Wednesday, January 18, 2012

Carved in stone

We go through many doors...


Sometimes we hold someone's image in our mind as one unchangeable. No matter the passage of time, we think of that person from that one time, perhaps even from one act or circumstance. In effect, we have carved that person in stone.

But no one stays the same. No one is set forever.

Perhaps that is why Deuteronomy 5:8 instructs You shall not make for yourself any graven image. We are prone to set things in stone, and then worship our ideal as true. When we do that, we are so wrong.
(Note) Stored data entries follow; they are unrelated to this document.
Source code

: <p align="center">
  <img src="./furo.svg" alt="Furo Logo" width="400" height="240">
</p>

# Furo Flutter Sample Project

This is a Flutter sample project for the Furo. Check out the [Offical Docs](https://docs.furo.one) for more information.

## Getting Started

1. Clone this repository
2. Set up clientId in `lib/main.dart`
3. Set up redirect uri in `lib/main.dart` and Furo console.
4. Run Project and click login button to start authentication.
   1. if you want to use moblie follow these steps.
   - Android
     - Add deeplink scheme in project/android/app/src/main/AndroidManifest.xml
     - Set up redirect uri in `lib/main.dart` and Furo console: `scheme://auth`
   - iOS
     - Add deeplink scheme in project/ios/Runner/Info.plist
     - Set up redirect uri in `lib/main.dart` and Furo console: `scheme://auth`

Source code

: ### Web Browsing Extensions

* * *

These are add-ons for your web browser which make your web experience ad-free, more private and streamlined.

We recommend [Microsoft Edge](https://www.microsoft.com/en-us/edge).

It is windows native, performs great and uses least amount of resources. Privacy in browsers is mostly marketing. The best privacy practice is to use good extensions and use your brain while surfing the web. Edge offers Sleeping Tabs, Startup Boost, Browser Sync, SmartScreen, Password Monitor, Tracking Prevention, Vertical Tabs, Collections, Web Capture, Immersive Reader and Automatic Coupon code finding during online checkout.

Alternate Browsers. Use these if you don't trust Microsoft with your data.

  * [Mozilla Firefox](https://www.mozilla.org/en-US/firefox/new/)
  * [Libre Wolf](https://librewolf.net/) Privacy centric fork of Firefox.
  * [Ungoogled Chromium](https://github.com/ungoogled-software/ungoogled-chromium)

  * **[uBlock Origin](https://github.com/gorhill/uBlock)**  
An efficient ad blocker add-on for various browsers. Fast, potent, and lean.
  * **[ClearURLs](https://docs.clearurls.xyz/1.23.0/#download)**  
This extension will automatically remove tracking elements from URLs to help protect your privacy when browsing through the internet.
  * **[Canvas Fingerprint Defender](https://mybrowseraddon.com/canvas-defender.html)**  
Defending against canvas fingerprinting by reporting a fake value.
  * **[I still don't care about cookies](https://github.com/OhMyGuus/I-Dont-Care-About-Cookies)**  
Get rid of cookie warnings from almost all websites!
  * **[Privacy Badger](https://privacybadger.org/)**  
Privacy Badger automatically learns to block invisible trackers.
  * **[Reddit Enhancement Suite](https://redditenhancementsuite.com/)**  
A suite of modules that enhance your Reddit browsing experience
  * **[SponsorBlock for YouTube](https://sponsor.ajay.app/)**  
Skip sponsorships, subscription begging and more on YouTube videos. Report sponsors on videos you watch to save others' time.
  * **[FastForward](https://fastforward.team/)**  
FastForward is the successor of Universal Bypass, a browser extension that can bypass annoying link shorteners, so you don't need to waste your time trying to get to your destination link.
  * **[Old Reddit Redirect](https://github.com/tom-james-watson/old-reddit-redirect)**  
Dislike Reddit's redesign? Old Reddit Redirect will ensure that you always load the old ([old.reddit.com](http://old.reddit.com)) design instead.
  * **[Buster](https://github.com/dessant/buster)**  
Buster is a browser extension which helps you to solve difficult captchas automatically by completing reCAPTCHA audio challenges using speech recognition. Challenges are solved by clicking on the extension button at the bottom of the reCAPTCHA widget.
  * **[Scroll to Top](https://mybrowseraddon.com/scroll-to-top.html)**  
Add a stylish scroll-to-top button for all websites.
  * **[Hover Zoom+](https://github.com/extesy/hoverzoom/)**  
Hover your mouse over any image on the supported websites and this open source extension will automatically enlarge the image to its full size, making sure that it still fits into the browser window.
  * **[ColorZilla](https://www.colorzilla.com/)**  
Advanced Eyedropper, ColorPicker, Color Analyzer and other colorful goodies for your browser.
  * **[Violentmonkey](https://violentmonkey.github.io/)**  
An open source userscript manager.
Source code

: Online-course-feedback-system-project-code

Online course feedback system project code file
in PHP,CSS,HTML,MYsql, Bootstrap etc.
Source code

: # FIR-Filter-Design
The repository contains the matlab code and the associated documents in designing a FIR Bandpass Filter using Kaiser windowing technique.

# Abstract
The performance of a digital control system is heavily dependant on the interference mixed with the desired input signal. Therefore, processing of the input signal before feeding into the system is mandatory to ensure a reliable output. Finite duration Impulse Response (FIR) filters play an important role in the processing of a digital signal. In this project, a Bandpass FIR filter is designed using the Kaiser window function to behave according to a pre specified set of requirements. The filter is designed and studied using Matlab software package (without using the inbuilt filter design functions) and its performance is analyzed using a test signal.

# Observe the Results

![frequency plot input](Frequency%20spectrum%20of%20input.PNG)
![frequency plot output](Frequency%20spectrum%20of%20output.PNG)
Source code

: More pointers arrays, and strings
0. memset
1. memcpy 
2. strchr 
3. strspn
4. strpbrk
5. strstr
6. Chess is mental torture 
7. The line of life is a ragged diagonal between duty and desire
I look on my own past, and sometimes wish I had learned earlier and understood sooner. I wish I could have let go more. And matured younger. And stepped out sooner rather than later. I wish I had been more open, more able to question, and realized the difference between an image and a true self.

I wish I had not feared so much, and done so little. In a word, I wish that a lot of my past had been different. And I realize, it is all part of journey.

Michael Himes says if we say we know someone like a book, then we really don't know that person at all. Because we are not books. We are human beings.

If I need time to grow, if I make mistakes I later regret, or act in a way that I later abandon, then I need to allow another the same freedom. It doesn't matter if I cannot see a change, cannot discern the person's regret or difference.

All that matters is that I set that person free. That I let her find herself on her journey. Even as I need to find myself in journey.